Future studies should focus on the development of a standardized evaluation format integrating details of context, input, and process and suggesting planning and questionnaires for evaluations. Future training developers should first focus on the formulation of clear ETE goals, then attach the required outcome level and subsequently choose the appropriate evaluation methods. For example, if one intends to improve an airport’s capability to prevent secondary transmissions during a case of tuberculosis on a plane, then this goal is formulated on the system level. However, if the goals on the system level are not met, the formulation of goals and evaluations of outcomes on individual behavior, knowledge, skills are required to what and who should be further supported. Choosing the appropriate evaluation methods might involve requesting access to track-records, including external observators, planned skill demonstration, or validated knowledge tests. Lastly, we highly recommend sharing evaluations and lessons learned of ETEs on a broad scale to directly support co-organizers and provide policymakers with the chance to deploy costs, time, and capacity towards the optimal effect. By standardizing the evaluation of ETEs, comparisons with methods in general adult education would become possible and provide an even broader base for recommendations on effect. We call for international efforts to facilitate this sharing of evaluations and experience, for example, through maintaining a sustainable electronic training platform where standard information can be registered, and exchanged about the set-up, implementation and evaluation of ETEs. A standard set of scenarios in cross-border setting or training materials could further encourage this development. Previous time-restricted projects have shown their potential [88], but a sustainable option has been missing.

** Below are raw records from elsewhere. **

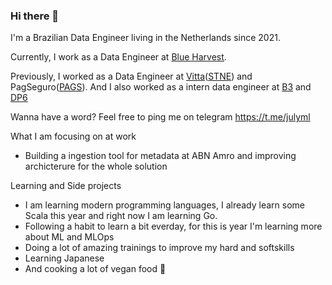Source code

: ### Hi there 👋

I'm a Brazilian Data Engineer living in the Netherlands since 2021.

Currently, I work as a Data Engineer at [Blue Harvest](https://blueharvest.io/).

Previously, I worked as a Data Engineer at [Vitta](https://www.vitta.com.br/)([STNE](https://www.nasdaq.com/market-activity/stocks/stne)) and PagSeguro([PAGS](https://www.nasdaq.com/market-activity/stocks/pags)).
And I also worked as a intern data engineer at [B3](https://www.bloomberg.com/quote/B3SA3:BZ) and [DP6](https://www.dp6.com.br/en/home-en/)

Wanna have a word? Feel free to ping me on telegram https://t.me/julyml

What I am focusing on at work

- Building a ingestion tool for metadata at ABN Amro and improving archicterure for the whole solution
    
Learning and Side projects

- I am learning modern programming languages, I already learn some Scala this year and right now I am learning Go.
- Following a habit to learn a bit everday, for this is year I'm learning more about ML and MLOps
- Doing a lot of amazing trainings to improve my hard and softskills  
- Learning Japanese
- And cooking a lot of vegan food 🌱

We conclude that although extensive training and education programs exist in infectious disease control, recent literature can only partly and prudently prove their added value, especially in cross-border settings. We see promising results for online methodologies reporting similar results as offline training, although relationship building and networking are among the aspects most valued by participants of face-to-face training. Above all, future developers of ETEs should not forget the long-term perspective of their efforts; sharing the evaluations benefits a crowd of colleague organizers from detailed and thorough reporting and evaluation. This paper, therefore, presents a call for publishing ETE evaluations in order to facilitate overall system learning and preparations of a workforce that can cope with the perpetual challenges of global infectious disease control.